Leander lehnt sich zurück und zieht die Brauen zusammen. "Da haben Sie recht. Genauso wie es mich nichts angeht, mit wem Ihr Euch trefft.", erwidert er trocken. Ich schlucke hart. Diese Reaktion habe ich nicht erwartet. Obwohl er nur die Wahrheit gesprochen hat.

"Richtig.", sage ich trotzdem. Vielleicht gefällt mir die Richtung unseres Gespräches nicht, aber sie ist nötig. Und, ganz ehrlich: Sobald Jake und die anderen den Prinzen entführt haben, werde ich Leander sowieso nie wieder sehen. Deshalb ist alles, was hier passiert, eigentlich völlig unwichtig.

Wir speisen, ohne weitere Gespräche zu führen. Es liegt eine Spannung zwischen uns in der Luft, die mir unwohl werden lässt, und die mich dazu bringt, Leander immer wieder anzusehen. Was genau ich von ihm erwarte, weiß ich selbst nicht.

Irgendwann gebe ich es auf, mich schuldig zu fühlen, und gebe Amara links neben mir bescheid, dass ich schon mal zurück auf mein Zimmer gehe. Sie ist ganz vertieft in ein Gespräch mit Sir Theo, nimmt mich nur am Rande wahr.

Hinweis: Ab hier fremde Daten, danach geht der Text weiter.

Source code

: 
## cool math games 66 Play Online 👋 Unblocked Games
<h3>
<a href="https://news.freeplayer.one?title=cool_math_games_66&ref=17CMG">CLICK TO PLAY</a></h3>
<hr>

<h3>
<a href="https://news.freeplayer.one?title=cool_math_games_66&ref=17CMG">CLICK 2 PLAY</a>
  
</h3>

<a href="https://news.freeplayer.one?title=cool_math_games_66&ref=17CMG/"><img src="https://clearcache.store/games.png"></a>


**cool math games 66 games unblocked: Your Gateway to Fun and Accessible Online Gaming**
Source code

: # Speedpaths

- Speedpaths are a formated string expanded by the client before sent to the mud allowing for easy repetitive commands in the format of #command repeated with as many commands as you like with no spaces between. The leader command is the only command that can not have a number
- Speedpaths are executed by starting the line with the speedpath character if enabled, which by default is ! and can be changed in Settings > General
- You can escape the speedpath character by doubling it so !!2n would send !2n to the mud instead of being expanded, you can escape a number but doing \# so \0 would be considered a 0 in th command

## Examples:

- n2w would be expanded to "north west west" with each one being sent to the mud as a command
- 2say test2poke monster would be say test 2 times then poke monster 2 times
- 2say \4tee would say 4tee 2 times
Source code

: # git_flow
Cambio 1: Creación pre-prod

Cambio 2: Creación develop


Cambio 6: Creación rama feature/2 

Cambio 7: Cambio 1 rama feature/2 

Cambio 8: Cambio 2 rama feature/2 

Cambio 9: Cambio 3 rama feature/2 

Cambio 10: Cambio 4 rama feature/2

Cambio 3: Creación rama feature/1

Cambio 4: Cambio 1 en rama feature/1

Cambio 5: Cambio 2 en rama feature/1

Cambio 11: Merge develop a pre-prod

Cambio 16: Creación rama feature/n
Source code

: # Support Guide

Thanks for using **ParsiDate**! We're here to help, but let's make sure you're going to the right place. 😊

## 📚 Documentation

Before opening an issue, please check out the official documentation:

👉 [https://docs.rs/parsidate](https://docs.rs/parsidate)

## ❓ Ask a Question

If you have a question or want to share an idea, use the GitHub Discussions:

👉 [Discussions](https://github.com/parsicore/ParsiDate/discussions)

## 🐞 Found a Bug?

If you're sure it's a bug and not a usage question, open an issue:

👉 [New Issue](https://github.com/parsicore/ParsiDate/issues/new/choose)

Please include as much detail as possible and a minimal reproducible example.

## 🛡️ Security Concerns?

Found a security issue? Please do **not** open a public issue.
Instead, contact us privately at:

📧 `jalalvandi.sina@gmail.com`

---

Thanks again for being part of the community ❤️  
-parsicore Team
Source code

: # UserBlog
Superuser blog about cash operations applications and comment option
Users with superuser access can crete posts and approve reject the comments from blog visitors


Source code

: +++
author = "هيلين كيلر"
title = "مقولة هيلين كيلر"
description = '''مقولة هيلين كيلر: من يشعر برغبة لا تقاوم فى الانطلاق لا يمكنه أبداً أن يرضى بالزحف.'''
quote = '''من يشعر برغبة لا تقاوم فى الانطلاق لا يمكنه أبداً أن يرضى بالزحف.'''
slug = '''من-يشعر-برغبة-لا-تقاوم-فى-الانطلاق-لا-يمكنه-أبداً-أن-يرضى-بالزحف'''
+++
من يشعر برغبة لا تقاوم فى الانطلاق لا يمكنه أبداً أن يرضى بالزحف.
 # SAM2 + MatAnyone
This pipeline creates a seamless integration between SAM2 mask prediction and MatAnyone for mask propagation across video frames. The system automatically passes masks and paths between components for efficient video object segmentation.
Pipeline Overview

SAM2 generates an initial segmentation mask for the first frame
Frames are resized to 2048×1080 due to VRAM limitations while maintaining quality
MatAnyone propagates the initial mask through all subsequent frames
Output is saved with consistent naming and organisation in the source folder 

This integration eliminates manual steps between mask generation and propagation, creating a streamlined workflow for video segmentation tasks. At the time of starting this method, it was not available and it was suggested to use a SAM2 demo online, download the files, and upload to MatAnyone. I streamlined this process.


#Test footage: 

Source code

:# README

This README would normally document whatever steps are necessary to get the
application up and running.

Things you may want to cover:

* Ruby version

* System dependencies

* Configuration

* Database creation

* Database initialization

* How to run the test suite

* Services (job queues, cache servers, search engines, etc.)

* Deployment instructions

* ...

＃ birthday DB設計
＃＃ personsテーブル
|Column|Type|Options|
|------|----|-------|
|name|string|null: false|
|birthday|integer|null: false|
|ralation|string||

Ich erhebe mich also und schiebe meinen Stuhl ran, setze einen gekünstelten Gesichtsausdruck auf und knickse. "Einen schönen Abend, Sir Leander. Ich werde mich nun zurückziehen." Auf seine Antwort verzichte ich, auch wenn ich vermute, dass sie mir sowieso nicht gefallen hätte.

Die Schritte zum Ausgang kommen mir länger vor als sonst, was nicht an meinem Knöchel liegt. Schon wieder bin ich die erste, die das Abendessen verlässt. Siren lässt sich seit dem Vorfall alle Mahlzeiten aufs Zimmer bringen, weshalb wir sie kaum mehr zu Gesicht bekommen.

Auf den Flur fühle ich mich seltsam allein, gehe aber den Weg bis zu den Treppen zurück. Erst da fällt mir eine sinnvollere Abendbeschäftigung ein, und ich ändere die Richtung. Statt zu meinen Gemächern abzubiegen, steige ich noch eine weitere Treppe hinauf, dann mache ich mich auf zur Bibliothek. Ich bin mir nicht sicher, ob sie überhaupt noch geöffnet hat, beschließe aber, es herauszufinden.